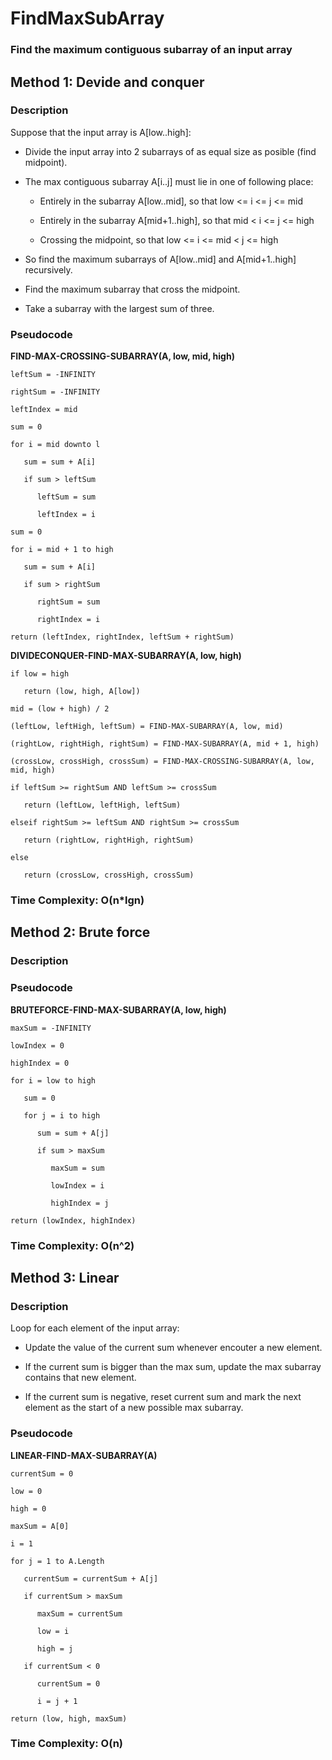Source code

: # FindMaxSubArray

### Find the maximum contiguous subarray of an input array

## Method 1: Devide and conquer

### Description 

Suppose that the input array is A[low..high]:

* Divide the input array into 2 subarrays of as equal size as posible (find midpoint).

* The max contiguous subarray A[i..j] must lie in one of following place:
  
  * Entirely in the subarray A[low..mid], so that low <= i <= j <= mid
  
  * Entirely in the subarray A[mid+1..high], so that mid < i <= j <= high
  
  * Crossing the midpoint, so that low <= i <= mid < j <= high

* So find the maximum subarrays of A[low..mid] and A[mid+1..high] recursively.

* Find the maximum subarray that cross the midpoint.

* Take a subarray with the largest sum of three.

### Pseudocode

   **FIND-MAX-CROSSING-SUBARRAY(A, low, mid, high)**
    
    leftSum = -INFINITY
    
    rightSum = -INFINITY
    
    leftIndex = mid
    
    sum = 0
    
    for i = mid downto l
    
       sum = sum + A[i]
       
       if sum > leftSum
       
          leftSum = sum
          
          leftIndex = i
          
    sum = 0
    
    for i = mid + 1 to high
    
       sum = sum + A[i]
       
       if sum > rightSum
       
          rightSum = sum
          
          rightIndex = i
          
    return (leftIndex, rightIndex, leftSum + rightSum)

   **DIVIDECONQUER-FIND-MAX-SUBARRAY(A, low, high)**
    
    if low = high 
    
       return (low, high, A[low])
    
    mid = (low + high) / 2
    
    (leftLow, leftHigh, leftSum) = FIND-MAX-SUBARRAY(A, low, mid)
    
    (rightLow, rightHigh, rightSum) = FIND-MAX-SUBARRAY(A, mid + 1, high)
    
    (crossLow, crossHigh, crossSum) = FIND-MAX-CROSSING-SUBARRAY(A, low, mid, high)
    
    if leftSum >= rightSum AND leftSum >= crossSum
       
       return (leftLow, leftHigh, leftSum)
       
    elseif rightSum >= leftSum AND rightSum >= crossSum
       
       return (rightLow, rightHigh, rightSum)
       
    else
       
       return (crossLow, crossHigh, crossSum)
       
### Time Complexity: O(n*lgn) 

## Method 2: Brute force

### Description

### Pseudocode

   **BRUTEFORCE-FIND-MAX-SUBARRAY(A, low, high)**
   
    maxSum = -INFINITY
    
    lowIndex = 0
    
    highIndex = 0

    for i = low to high
    
       sum = 0
       
       for j = i to high
       
          sum = sum + A[j]
          
          if sum > maxSum
             
             maxSum = sum
             
             lowIndex = i
             
             highIndex = j
             
    return (lowIndex, highIndex)
    
### Time Complexity: O(n^2)

## Method 3: Linear

### Description

Loop for each element of the input array:

* Update the value of the current sum whenever encouter a new element.

* If the current sum is bigger than the max sum, update the max subarray contains that new element.

* If the current sum is negative, reset current sum and mark the next element as the start of a new possible max subarray.

### Pseudocode

   **LINEAR-FIND-MAX-SUBARRAY(A)**
   
    currentSum = 0
    
    low = 0
    
    high = 0
    
    maxSum = A[0]
    
    i = 1
    
    for j = 1 to A.Length
    
       currentSum = currentSum + A[j]
       
       if currentSum > maxSum
       
          maxSum = currentSum
          
          low = i
          
          high = j
          
       if currentSum < 0
          
          currentSum = 0
          
          i = j + 1
          
    return (low, high, maxSum)
    
### Time Complexity: O(n) 
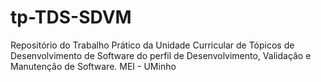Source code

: # tp-TDS-SDVM
Repositório do Trabalho Prático da Unidade Curricular de Tópicos de Desenvolvimento de Software do perfil de Desenvolvimento, Validação e Manutenção de Software. MEI - UMinho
::::::::
#### TASK TO COMPLETE:
Look through the records above for the string "rightSum", then copy every line that has it.

#### SOLUTION TO THIS TASK:
    rightSum = -INFINITY
       if sum > rightSum
          rightSum = sum
    return (leftIndex, rightIndex, leftSum + rightSum)
    (rightLow, rightHigh, rightSum) = FIND-MAX-SUBARRAY(A, mid + 1, high)
    if leftSum >= rightSum AND leftSum >= crossSum
    elseif rightSum >= leftSum AND rightSum >= crossSum
       return (rightLow, rightHigh, rightSum)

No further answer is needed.